Re: Windows 11 will _enforce_ Secure Boot

No not OpenBSD's thinking, the actual definition which goes back more than a few decades:

https://en.m.wikipedia.org/wiki/Binary_large_object

I don't place much faith in belief systems surrounding GNU/FSF.  Device firmware is just a fact of life  - some implementations are acceptable others are bad, some more are utter crap. But unless you have the money and resources to develop your own hardware, we're stuck with x86.  I think that situation is positively win, win for Microsoft.  Linux and 'BSD users stranded on old hardware, while it continues this latest "embrace" phase.

While we're talking "beliefs" I have the firm conviction that the new Microsoft is far more dangerous to free software than the old.

MS have been working on WSL/WSL2, Azure, etc for many years. All of those products are about /not/ running a Linux OS on bare metal but on proprietary software owned ad controlled by Microsoft.
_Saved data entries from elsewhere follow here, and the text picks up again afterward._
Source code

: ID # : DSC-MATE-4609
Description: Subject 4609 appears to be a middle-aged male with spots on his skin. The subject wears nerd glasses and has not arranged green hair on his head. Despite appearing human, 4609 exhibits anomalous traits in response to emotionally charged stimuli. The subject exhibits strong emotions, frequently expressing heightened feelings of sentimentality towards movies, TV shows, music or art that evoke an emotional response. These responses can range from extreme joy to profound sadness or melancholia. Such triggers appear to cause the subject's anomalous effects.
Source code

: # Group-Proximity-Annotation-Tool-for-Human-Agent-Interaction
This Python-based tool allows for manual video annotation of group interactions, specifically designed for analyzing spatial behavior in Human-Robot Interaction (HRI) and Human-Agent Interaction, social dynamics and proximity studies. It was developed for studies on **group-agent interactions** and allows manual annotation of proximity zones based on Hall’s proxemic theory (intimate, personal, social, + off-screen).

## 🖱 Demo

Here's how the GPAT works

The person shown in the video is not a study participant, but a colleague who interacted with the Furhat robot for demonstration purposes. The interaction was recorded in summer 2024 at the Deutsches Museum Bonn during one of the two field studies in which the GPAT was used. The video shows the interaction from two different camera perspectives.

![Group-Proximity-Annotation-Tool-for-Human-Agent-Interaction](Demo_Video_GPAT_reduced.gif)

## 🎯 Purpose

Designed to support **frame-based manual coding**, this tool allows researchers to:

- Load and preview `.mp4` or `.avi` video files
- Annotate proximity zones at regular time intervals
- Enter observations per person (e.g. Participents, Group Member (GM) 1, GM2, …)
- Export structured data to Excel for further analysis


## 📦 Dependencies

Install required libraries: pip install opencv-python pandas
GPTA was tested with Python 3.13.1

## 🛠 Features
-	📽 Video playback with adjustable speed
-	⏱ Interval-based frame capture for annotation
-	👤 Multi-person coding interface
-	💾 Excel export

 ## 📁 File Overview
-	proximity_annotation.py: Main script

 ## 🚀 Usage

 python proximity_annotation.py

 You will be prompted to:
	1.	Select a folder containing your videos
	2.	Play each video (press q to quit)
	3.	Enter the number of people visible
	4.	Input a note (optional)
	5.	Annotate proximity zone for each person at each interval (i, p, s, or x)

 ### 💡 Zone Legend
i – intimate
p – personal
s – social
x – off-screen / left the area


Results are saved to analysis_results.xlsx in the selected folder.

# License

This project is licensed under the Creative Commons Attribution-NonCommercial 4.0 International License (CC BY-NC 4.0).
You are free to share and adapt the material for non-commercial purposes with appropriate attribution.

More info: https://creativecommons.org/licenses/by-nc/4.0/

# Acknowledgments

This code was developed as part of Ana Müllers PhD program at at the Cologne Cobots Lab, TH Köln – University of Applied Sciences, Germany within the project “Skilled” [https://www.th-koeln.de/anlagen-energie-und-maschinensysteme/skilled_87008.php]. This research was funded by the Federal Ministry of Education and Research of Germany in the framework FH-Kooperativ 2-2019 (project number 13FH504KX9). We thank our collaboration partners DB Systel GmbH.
Its takeover of the github platform and other acquisitions are all part of the same strategy.

Hardware is "intellectual property". To maintain a competitive advantage there are "trade secrets". The hardware you use was developed by corporations who seek to profit from it

"All rights reserved" refers to copyright - it has nothing to do with software licensing.

The MIT license would not stop e.g. Intel from taking Nvidia's code, which they have spent billions and decades of research on, and just incorporating it in their own products - decreasing Nvidia's advantage in that market and share value. tl;dr - they won't do that.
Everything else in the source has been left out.